- Born: January 31, 1740 St. George, Province of Massachusetts Bay, British America (now St. George, Maine, U.S.)
- Died: September 3, 1808 (aged 68) Westfield, Massachusetts, U.S.
- Spouse: Margaret Hitchcock
- Children: 11
- Relatives: Richard Falley Cleveland (grandson); Lewis Falley Allen (grandson); Grover Cleveland (great-grandson); Rose Cleveland (great-granddaughter); Ruth Cleveland (great-great-granddaughter); Esther Cleveland Bosanquet (great-great-granddaughter); Richard Folsom Cleveland (great-great-grandson); Francis Grover Cleveland (great-great-grandson); Philippa Foot (great-great-great-granddaughter);

= Richard Falley Jr. =

American soldier (1740–1808)

Richard Falley Jr. (January 31, 1740 – September 3, 1808) was a soldier who fought in the Battle of Bunker Hill.

==Early life==
Falley was born on January 31, 1740, in St. George, Maine. He was the son of Richard and Anna (Lamb) Falley. His father was born on Guernsey, but was reputedly kidnapped as a boy and brought to Nova Scotia.

==Career==
At age 16, Falley joined the Provincial Army and was among those captured by Native Americans at the surrender of Fort Edward. He was taken to Montreal and adopted into the tribe. Later he was ransomed from the tribe by a woman for 16 gallons of rum and returned to Westfield. He later joined Captain Park’s company as an ensign and commanded a company at the Battle of Bunker Hill where his 14-year-old son, Frederick, served there as a drummer, and reportedly "drummed all through the fight." During the American Revolution, Falley made guns for the Continental Army at an armory at the foot of Tekoa Mountain in Montgomery, Massachusetts. For many years he supported the Arsenal as Master Armorer and later the Armory at Springfield, Massachusetts.

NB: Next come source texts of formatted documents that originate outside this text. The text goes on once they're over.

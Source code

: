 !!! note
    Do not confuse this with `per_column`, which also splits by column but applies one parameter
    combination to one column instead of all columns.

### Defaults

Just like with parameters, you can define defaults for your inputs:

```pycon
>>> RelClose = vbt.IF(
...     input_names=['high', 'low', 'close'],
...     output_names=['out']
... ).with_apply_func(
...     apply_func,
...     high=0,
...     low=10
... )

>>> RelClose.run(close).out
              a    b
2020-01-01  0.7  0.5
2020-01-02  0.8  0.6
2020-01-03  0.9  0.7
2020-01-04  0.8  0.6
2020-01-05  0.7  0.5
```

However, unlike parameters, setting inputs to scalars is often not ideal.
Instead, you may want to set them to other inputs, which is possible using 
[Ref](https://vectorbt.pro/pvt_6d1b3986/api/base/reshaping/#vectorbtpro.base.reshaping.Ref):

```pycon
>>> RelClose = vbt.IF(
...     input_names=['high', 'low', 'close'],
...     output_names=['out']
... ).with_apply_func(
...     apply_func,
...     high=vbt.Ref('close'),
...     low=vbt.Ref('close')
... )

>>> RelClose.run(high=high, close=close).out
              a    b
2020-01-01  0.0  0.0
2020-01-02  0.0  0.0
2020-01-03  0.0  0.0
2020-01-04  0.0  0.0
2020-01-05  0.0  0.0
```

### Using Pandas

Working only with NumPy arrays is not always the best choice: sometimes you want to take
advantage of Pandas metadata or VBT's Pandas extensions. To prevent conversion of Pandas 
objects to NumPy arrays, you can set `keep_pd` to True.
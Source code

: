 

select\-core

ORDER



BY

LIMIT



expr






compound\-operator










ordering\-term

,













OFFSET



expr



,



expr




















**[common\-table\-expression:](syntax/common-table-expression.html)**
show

On May 27, 1775 after the Battles of Lexington and Concord Falley was appointed as Massachusetts Armorer on order of the Provincial Congress [1].  In 1777 George Washington with the suggestion of Henry Knox established an arsenal in Springfield, Massachusetts to store muskets, cannon, and other weapons. Falley witnessed the surrender of British General John Burgoynea and Hessian General  Friedrich von Adolf Riedesel Continental Army to American General Horatio Gates after The Battles of Saratoga on October 17, 1777.  On December 8, 1798 Falley was awarded a contract to produce 1,000 Charleville type pattern muskets for the Springfield Armory in Springfield, Massachusetts

=== Personal life ===
On December 24, 1761, Falley married Margaret Hitchcock (b. May 25, 1741, Westfield, MA - d. February 11 or 18, 1820, Volney (now Fulton), NY) in Westfield, Massachusetts. Together they had 11 children, 10 of whom survived.
1. Lovisa Falley, b. Dec 3, 1763
2. Frederick Falley, b. Jan 2, 1765
3. Margaret Falley, b. Nov 15, 1766
4. Richard Falley III, b. Sept 15, 1768
5. Russell Falley, b. Oct 5, 1770
6. Daniel Falley, b. Dec 3, 1772 (did not survive)
7. Daniel Falley, b. Nov 15, 1773
8. Ruth Falley, b. Dec 7, 1775
9. Lewis Falley, b. Jan 15, 1778
10. Samuel Falley, b. Oct 9, 1780
11. Alexander Falley, b. Apr 4, 1783

==Death and legacy==
Falley died on September 3, 1808, in Westfield, Massachusetts. He was buried at the Old Burying Grounds off of Mechanic Street in Westfield.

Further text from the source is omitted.